Now, we millennials get a bad rap for our impatience. Sometimes it's justified, and sometimes it's not. In truth, most of you probably weren't even patient enough to get through this two paragraph retelling of the story of Joseph. I have always known, although am realizing even more acutely in a season of job hunting, how impatient I can be. I quit my job two months ago and most days I go stir crazy. Two months. Yikes. If I'm honest with myself, when I gave up my job I thought I should quickly be rewarded with a new one. Turns out though, nothing in the Bible supports my theory of expediency.
Abraham and Sarah were promised a kid and didn't conceive until they were one hundred and ninety. Jesus waited until multiple people were already dead in order to bring them back to life (see Lazarus, and Jairus' daughter). He healed people who had been blind or lame after they lived with their ailments most of their lives. The Israelites struggled in slavery for 400 years then spent 40 years in the desert before making it to the promised land.
His timing is not my timing. In fact, by expecting instant gratification, I've turned Jesus into a genie.

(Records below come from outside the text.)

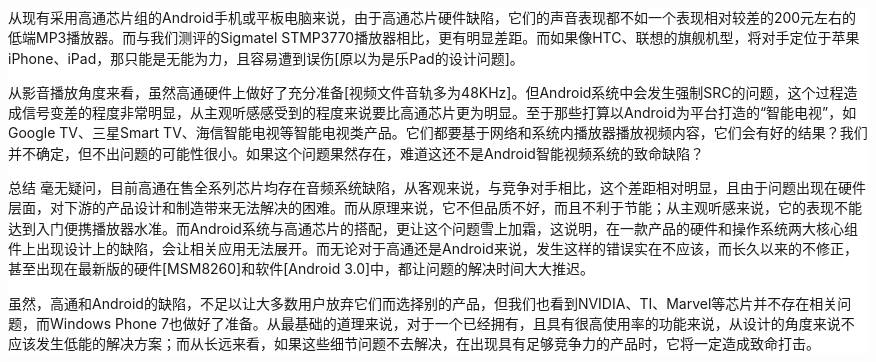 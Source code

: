 
从现有采用高通芯片组的Android手机或平板电脑来说，由于高通芯片硬件缺陷，它们的声音表现都不如一个表现相对较差的200元左右的低端MP3播放器。而与我们测评的Sigmatel STMP3770播放器相比，更有明显差距。而如果像HTC、联想的旗舰机型，将对手定位于苹果iPhone、iPad，那只能是无能为力，且容易遭到误伤[原以为是乐Pad的设计问题]。

从影音播放角度来看，虽然高通硬件上做好了充分准备[视频文件音轨多为48KHz]。但Android系统中会发生强制SRC的问题，这个过程造成信号变差的程度非常明显，从主观听感感受到的程度来说要比高通芯片更为明显。至于那些打算以Android为平台打造的“智能电视”，如Google TV、三星Smart TV、海信智能电视等智能电视类产品。它们都要基于网络和系统内播放器播放视频内容，它们会有好的结果？我们并不确定，但不出问题的可能性很小。如果这个问题果然存在，难道这还不是Android智能视频系统的致命缺陷？

总结
毫无疑问，目前高通在售全系列芯片均存在音频系统缺陷，从客观来说，与竞争对手相比，这个差距相对明显，且由于问题出现在硬件层面，对下游的产品设计和制造带来无法解决的困难。而从原理来说，它不但品质不好，而且不利于节能；从主观听感来说，它的表现不能达到入门便携播放器水准。而Android系统与高通芯片的搭配，更让这个问题雪上加霜，这说明，在一款产品的硬件和操作系统两大核心组件上出现设计上的缺陷，会让相关应用无法展开。而无论对于高通还是Android来说，发生这样的错误实在不应该，而长久以来的不修正，甚至出现在最新版的硬件[MSM8260]和软件[Android 3.0]中，都让问题的解决时间大大推迟。

虽然，高通和Android的缺陷，不足以让大多数用户放弃它们而选择别的产品，但我们也看到NVIDIA、TI、Marvel等芯片并不存在相关问题，而Windows Phone 7也做好了准备。从最基础的道理来说，对于一个已经拥有，且具有很高使用率的功能来说，从设计的角度来说不应该发生低能的解决方案；而从长远来看，如果这些细节问题不去解决，在出现具有足够竞争力的产品时，它将一定造成致命打击。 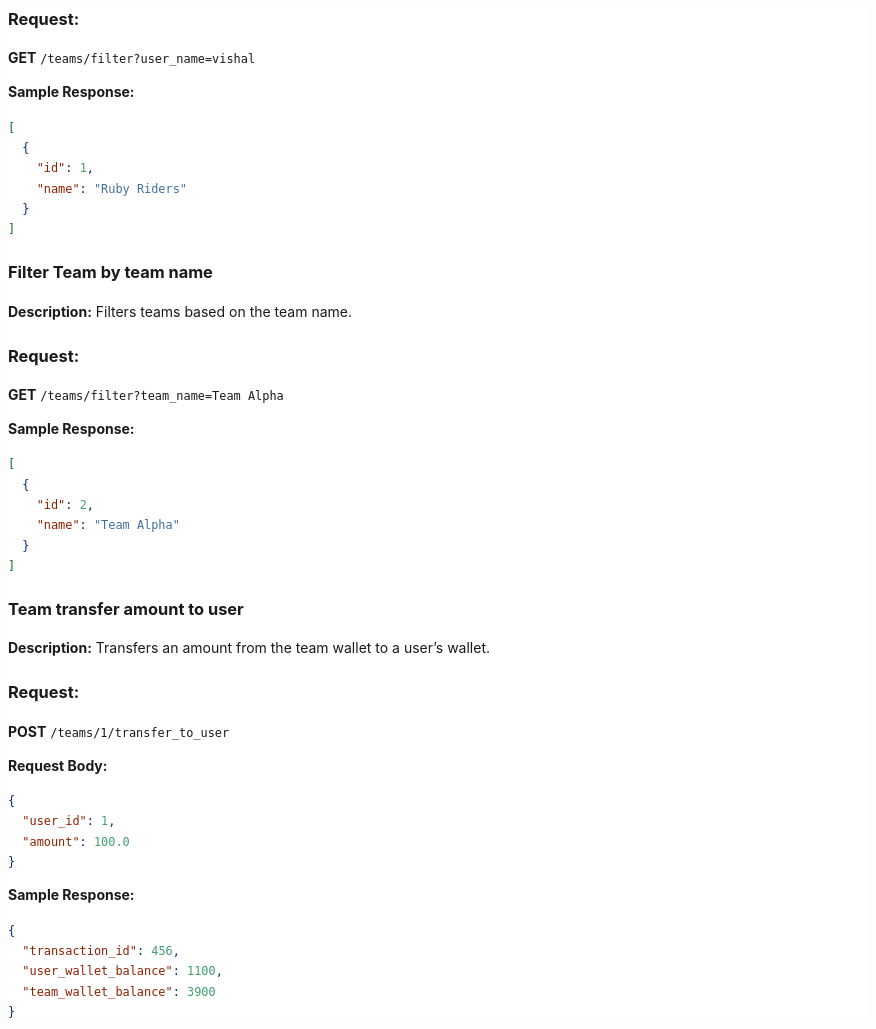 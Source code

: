 ### Request:

**GET** `/teams/filter?user_name=vishal`

**Sample Response:**

```json
[
  {
    "id": 1,
    "name": "Ruby Riders"
  }
]
```


### Filter Team by team name
**Description:**
Filters teams based on the team name.

### Request:

**GET** `/teams/filter?team_name=Team Alpha`

**Sample Response:**

```json
[
  {
    "id": 2,
    "name": "Team Alpha"
  }
]
```


### Team transfer amount to user
**Description:**
Transfers an amount from the team wallet to a user’s wallet.

### Request:

**POST** `/teams/1/transfer_to_user`

**Request Body:**

```json
{
  "user_id": 1,
  "amount": 100.0
}
```

**Sample Response:**

```json
{
  "transaction_id": 456,
  "user_wallet_balance": 1100,
  "team_wallet_balance": 3900
}
```
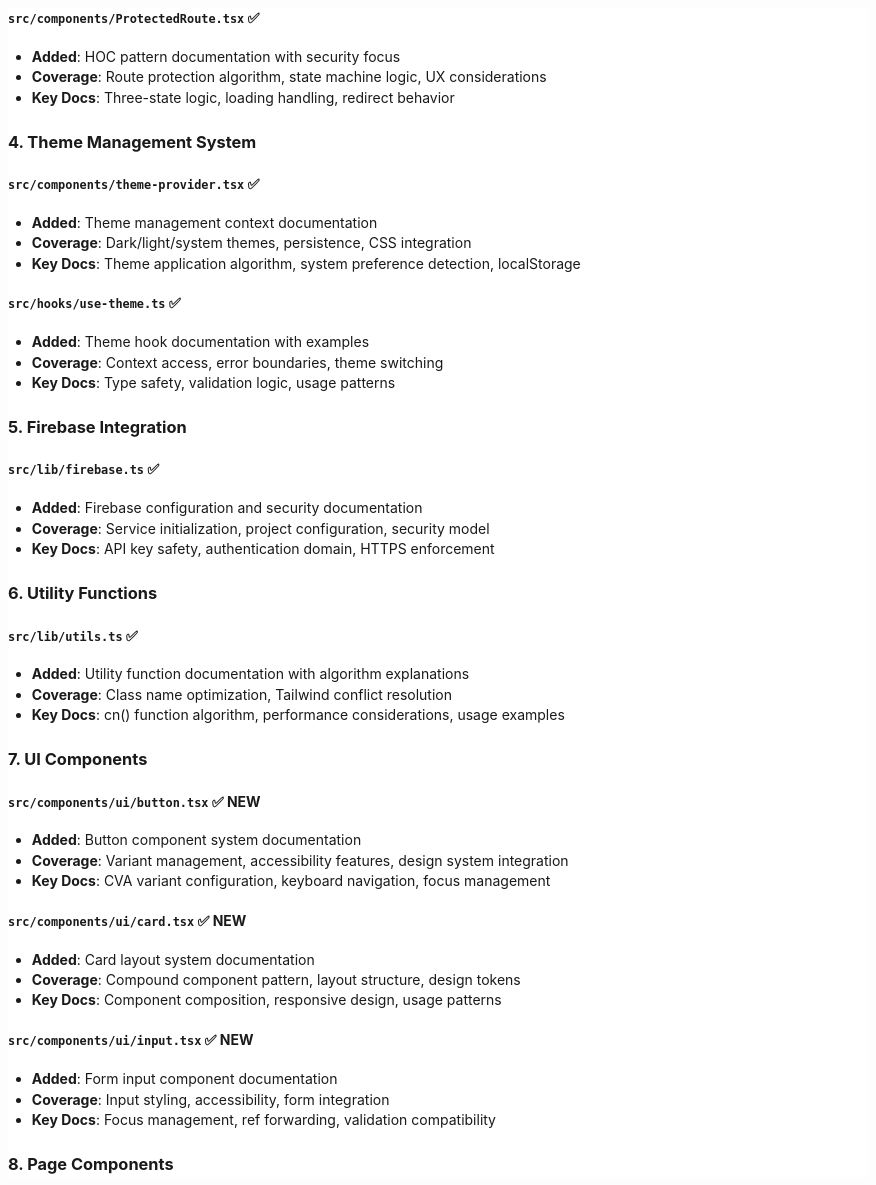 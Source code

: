 #### **`src/components/ProtectedRoute.tsx`** ✅
- **Added**: HOC pattern documentation with security focus
- **Coverage**: Route protection algorithm, state machine logic, UX considerations
- **Key Docs**: Three-state logic, loading handling, redirect behavior

### 4. Theme Management System

#### **`src/components/theme-provider.tsx`** ✅
- **Added**: Theme management context documentation
- **Coverage**: Dark/light/system themes, persistence, CSS integration
- **Key Docs**: Theme application algorithm, system preference detection, localStorage

#### **`src/hooks/use-theme.ts`** ✅
- **Added**: Theme hook documentation with examples
- **Coverage**: Context access, error boundaries, theme switching
- **Key Docs**: Type safety, validation logic, usage patterns

### 5. Firebase Integration

#### **`src/lib/firebase.ts`** ✅
- **Added**: Firebase configuration and security documentation
- **Coverage**: Service initialization, project configuration, security model
- **Key Docs**: API key safety, authentication domain, HTTPS enforcement

### 6. Utility Functions

#### **`src/lib/utils.ts`** ✅
- **Added**: Utility function documentation with algorithm explanations
- **Coverage**: Class name optimization, Tailwind conflict resolution
- **Key Docs**: cn() function algorithm, performance considerations, usage examples

### 7. UI Components

#### **`src/components/ui/button.tsx`** ✅ **NEW**
- **Added**: Button component system documentation
- **Coverage**: Variant management, accessibility features, design system integration
- **Key Docs**: CVA variant configuration, keyboard navigation, focus management

#### **`src/components/ui/card.tsx`** ✅ **NEW**
- **Added**: Card layout system documentation
- **Coverage**: Compound component pattern, layout structure, design tokens
- **Key Docs**: Component composition, responsive design, usage patterns

#### **`src/components/ui/input.tsx`** ✅ **NEW**
- **Added**: Form input component documentation
- **Coverage**: Input styling, accessibility, form integration
- **Key Docs**: Focus management, ref forwarding, validation compatibility

### 8. Page Components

Joseph's two years made me realize I've been looking at things all wrong. It is not our current or even past circumstances that lead us to patience, it is God's unfailing character and promises. (See Isa. 40:28, Ps. 27:13; Matt 28:20; Jer. 29:11; Matt. 11:28-29; Romans 8:37-39; John 14:27.) This does not make patience easy, virtues rarely are. But, it does give me a place to turn in the midst of uncertainty. Whether it takes two years, forty years, or even if my circumstances are never changed in the way I want, I'm working every day, hour, and minute to hand my concerns over, trusting that patience will come.